Таратута: Вопрос про министерство, я уже не буду задавать этот вопрос, а просто скажу это вслух, что такое ощущение, что вы не всё вовремя объясняете. Не то, чтобы вы в этом виноваты, я даже не знаю, кто это должен делать.

Реморенко: У меня всю жизнь такое ощущение.

Таратута: Например, про Дальний Восток не все понимали, про то, почему всё произошло, тоже не все понимали. Вы согласны со мной, что вы сейчас находитесь в Министерстве образования и науки буквально под ковром бомбардировки со всех сторон? Или вы ощущаете себя иначе?

Реморенко: Может, я уже это считаю нормальным состоянием. Мне кажется, что мы везде пытаемся объяснять, где только можно, как это всё устроено. Другое дело, что не всегда хотят это слушать.

Таратута: Вот состояние работы в министерстве, когда министерство со всех сторон атакуют: увольняют чиновников, арестовывают людей, а вы должны проводить ЕГЭ. Я сейчас не шучу, не очень модно защищать чиновников, а почему бы и нет? Сейчас такая война какая-то на всех фронтах. Вам препятствуют, условно говоря, то есть все ищут момент, где вы ошибётесь?

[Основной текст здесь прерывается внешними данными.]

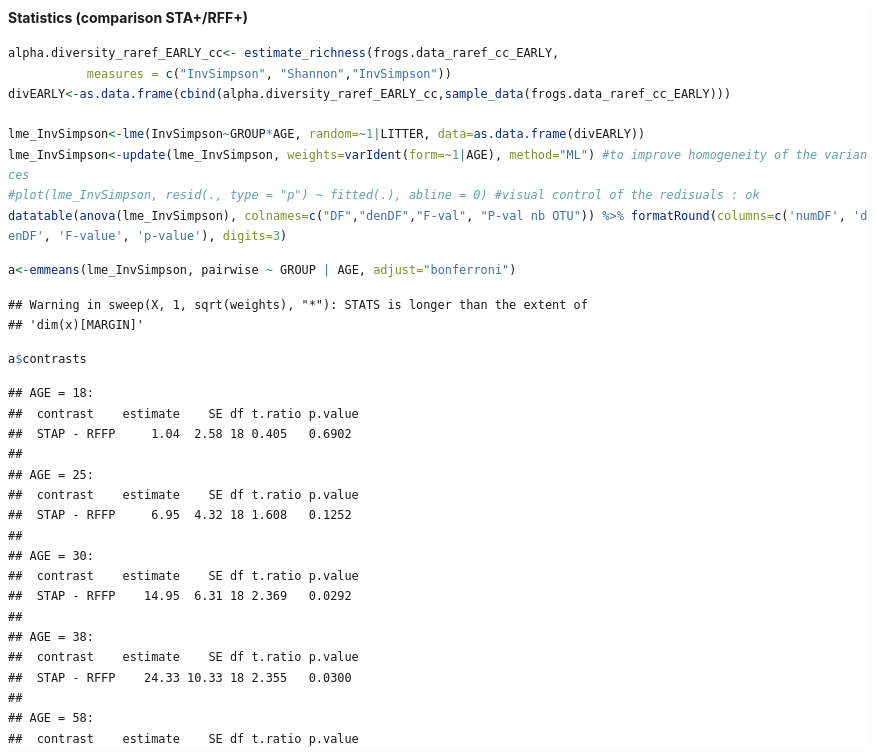 __Statistics (comparison STA+/RFF+)__


```r
alpha.diversity_raref_EARLY_cc<- estimate_richness(frogs.data_raref_cc_EARLY,
           measures = c("InvSimpson", "Shannon","InvSimpson"))
divEARLY<-as.data.frame(cbind(alpha.diversity_raref_EARLY_cc,sample_data(frogs.data_raref_cc_EARLY)))

lme_InvSimpson<-lme(InvSimpson~GROUP*AGE, random=~1|LITTER, data=as.data.frame(divEARLY))
lme_InvSimpson<-update(lme_InvSimpson, weights=varIdent(form=~1|AGE), method="ML") #to improve homogeneity of the variances
#plot(lme_InvSimpson, resid(., type = "p") ~ fitted(.), abline = 0) #visual control of the redisuals : ok
datatable(anova(lme_InvSimpson), colnames=c("DF","denDF","F-val", "P-val nb OTU")) %>% formatRound(columns=c('numDF', 'denDF', 'F-value', 'p-value'), digits=3)
```

<div id="htmlwidget-cb5b94d48966d2a9b94d" style="width:100%;height:auto;" class="datatables html-widget"></div>
<script type="application/json" data-for="htmlwidget-cb5b94d48966d2a9b94d">{"x":{"filter":"none","data":[["(Intercept)","GROUP","AGE","GROUP:AGE"],[1,1,4,4],[71,18,71,71],[482.568412692167,4.95484650164116,64.6307096684466,2.91047096896486],[0,0.0390326974842303,0,0.0273705207119418]],"container":"<table class=\"display\">\n  <thead>\n    <tr>\n      <th> <\/th>\n      <th>DF<\/th>\n      <th>denDF<\/th>\n      <th>F-val<\/th>\n      <th>P-val nb OTU<\/th>\n    <\/tr>\n  <\/thead>\n<\/table>","options":{"columnDefs":[{"targets":1,"render":"function(data, type, row, meta) {\n    return type !== 'display' ? data : DTWidget.formatRound(data, 3, 3, \",\", \".\");\n  }"},{"targets":2,"render":"function(data, type, row, meta) {\n    return type !== 'display' ? data : DTWidget.formatRound(data, 3, 3, \",\", \".\");\n  }"},{"targets":3,"render":"function(data, type, row, meta) {\n    return type !== 'display' ? data : DTWidget.formatRound(data, 3, 3, \",\", \".\");\n  }"},{"targets":4,"render":"function(data, type, row, meta) {\n    return type !== 'display' ? data : DTWidget.formatRound(data, 3, 3, \",\", \".\");\n  }"},{"className":"dt-right","targets":[1,2,3,4]},{"orderable":false,"targets":0}],"order":[],"autoWidth":false,"orderClasses":false}},"evals":["options.columnDefs.0.render","options.columnDefs.1.render","options.columnDefs.2.render","options.columnDefs.3.render"],"jsHooks":[]}</script>

```r
a<-emmeans(lme_InvSimpson, pairwise ~ GROUP | AGE, adjust="bonferroni")
```

```
## Warning in sweep(X, 1, sqrt(weights), "*"): STATS is longer than the extent of
## 'dim(x)[MARGIN]'
```

```r
a$contrasts
```

```
## AGE = 18:
##  contrast    estimate    SE df t.ratio p.value
##  STAP - RFFP     1.04  2.58 18 0.405   0.6902 
## 
## AGE = 25:
##  contrast    estimate    SE df t.ratio p.value
##  STAP - RFFP     6.95  4.32 18 1.608   0.1252 
## 
## AGE = 30:
##  contrast    estimate    SE df t.ratio p.value
##  STAP - RFFP    14.95  6.31 18 2.369   0.0292 
## 
## AGE = 38:
##  contrast    estimate    SE df t.ratio p.value
##  STAP - RFFP    24.33 10.33 18 2.355   0.0300 
## 
## AGE = 58:
##  contrast    estimate    SE df t.ratio p.value
```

Реморенко: Вы хотите сказать, что это даёт дополнительную пикантность нашей работе и стимулирует более энергичные действия? Можно и так, наверное, сказать.

Таратута: Вы себя чувствуете в состоянии, когда вам помогают, или все ждут, что вы оступитесь сейчас в ситуации с ЕГЭ?

Реморенко: Кто-то помогает, кто-то ждёт.

Таратута: Я сейчас говорю про ваше высокое начальство.

Реморенко: Тут такая вещь – чем более амбициозные мы ставим цели, чем более сложные задачи пытаемся решить, тем больше у нас оппонентов возникает. Это объективная ситуация. Вы совершенно правы, что мы должны больше объяснять и пытаться доступнее делать то, что мы делаем.

Таратута: Вокруг вас выжигается поле – уволился замминистр образования Игорь Федюкин при весьма неприятных обстоятельствах. Там была развёрнута целая кампания, депутаты, уголовные дела вокруг аттестационной комиссии. Как вы себя чувствуете в смысле потери работы? Ведь вы работаете в министерстве, которое сейчас обстреливается, пожалуй, самым ожесточённым образом. Отставка - не отставка, в этом плане.

Реморенко: Сколько я бы ни работал, я до конца буду делать то, что мне кажется, в полной мере отвечает целям работы, ради которой я работаю. Многие мои коллеги, я думаю, в том числе. Потому что, мне кажется, мы поставили достаточно амбициозные задачи. Образование ведь мы понимаем не только как сферу оказания услуг, это ведь определённый уклад. Если образование у нас строится на честных принципах и живёт на честных, дальше приходят люди в общество, которые тоже хотят жить честно.